The data must be given again exactly as written, with all images omitted.

Data entries:
%%

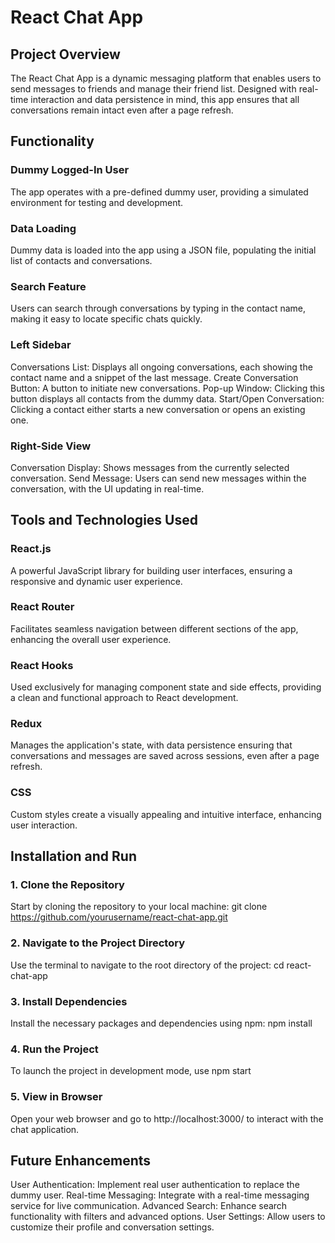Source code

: # React Chat App

## Project Overview

The React Chat App is a dynamic messaging platform that enables users to send messages to friends and manage their friend list. Designed with real-time interaction and data persistence in mind, this app ensures that all conversations remain intact even after a page refresh.

## Functionality

### Dummy Logged-In User

The app operates with a pre-defined dummy user, providing a simulated environment for testing and development.
### Data Loading

Dummy data is loaded into the app using a JSON file, populating the initial list of contacts and conversations.
### Search Feature

Users can search through conversations by typing in the contact name, making it easy to locate specific chats quickly.
### Left Sidebar

Conversations List: Displays all ongoing conversations, each showing the contact name and a snippet of the last message.
Create Conversation Button: A button to initiate new conversations.
Pop-up Window: Clicking this button displays all contacts from the dummy data.
Start/Open Conversation: Clicking a contact either starts a new conversation or opens an existing one.
### Right-Side View

Conversation Display: Shows messages from the currently selected conversation.
Send Message: Users can send new messages within the conversation, with the UI updating in real-time.
## Tools and Technologies Used

### React.js

A powerful JavaScript library for building user interfaces, ensuring a responsive and dynamic user experience.
### React Router

Facilitates seamless navigation between different sections of the app, enhancing the overall user experience.
### React Hooks

Used exclusively for managing component state and side effects, providing a clean and functional approach to React development.
### Redux

Manages the application's state, with data persistence ensuring that conversations and messages are saved across sessions, even after a page refresh.
### CSS

Custom styles create a visually appealing and intuitive interface, enhancing user interaction.
## Installation and Run

### 1. Clone the Repository

Start by cloning the repository to your local machine:
git clone https://github.com/yourusername/react-chat-app.git

### 2. Navigate to the Project Directory

Use the terminal to navigate to the root directory of the project:
cd react-chat-app

### 3. Install Dependencies

Install the necessary packages and dependencies using npm:
npm install
### 4. Run the Project

To launch the project in development mode, use
npm start

### 5. View in Browser

Open your web browser and go to http://localhost:3000/ to interact with the chat application.

## Future Enhancements

User Authentication: Implement real user authentication to replace the dummy user.
Real-time Messaging: Integrate with a real-time messaging service for live communication.
Advanced Search: Enhance search functionality with filters and advanced options.
User Settings: Allow users to customize their profile and conversation settings.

%%

SOLUTION
Source code

: # React Chat App

## Project Overview

The React Chat App is a dynamic messaging platform that enables users to send messages to friends and manage their friend list. Designed with real-time interaction and data persistence in mind, this app ensures that all conversations remain intact even after a page refresh.

## Functionality

### Dummy Logged-In User

The app operates with a pre-defined dummy user, providing a simulated environment for testing and development.
### Data Loading

Dummy data is loaded into the app using a JSON file, populating the initial list of contacts and conversations.
### Search Feature

Users can search through conversations by typing in the contact name, making it easy to locate specific chats quickly.
### Left Sidebar

Conversations List: Displays all ongoing conversations, each showing the contact name and a snippet of the last message.
Create Conversation Button: A button to initiate new conversations.
Pop-up Window: Clicking this button displays all contacts from the dummy data.
Start/Open Conversation: Clicking a contact either starts a new conversation or opens an existing one.
### Right-Side View

Conversation Display: Shows messages from the currently selected conversation.
Send Message: Users can send new messages within the conversation, with the UI updating in real-time.
## Tools and Technologies Used

### React.js

A powerful JavaScript library for building user interfaces, ensuring a responsive and dynamic user experience.
### React Router

Facilitates seamless navigation between different sections of the app, enhancing the overall user experience.
### React Hooks

Used exclusively for managing component state and side effects, providing a clean and functional approach to React development.
### Redux

Manages the application's state, with data persistence ensuring that conversations and messages are saved across sessions, even after a page refresh.
### CSS

Custom styles create a visually appealing and intuitive interface, enhancing user interaction.
## Installation and Run

### 1. Clone the Repository

Start by cloning the repository to your local machine:
git clone https://github.com/yourusername/react-chat-app.git

### 2. Navigate to the Project Directory

Use the terminal to navigate to the root directory of the project:
cd react-chat-app

### 3. Install Dependencies

Install the necessary packages and dependencies using npm:
npm install
### 4. Run the Project

To launch the project in development mode, use
npm start

### 5. View in Browser

Open your web browser and go to http://localhost:3000/ to interact with the chat application.

## Future Enhancements

User Authentication: Implement real user authentication to replace the dummy user.
Real-time Messaging: Integrate with a real-time messaging service for live communication.
Advanced Search: Enhance search functionality with filters and advanced options.
User Settings: Allow users to customize their profile and conversation settings.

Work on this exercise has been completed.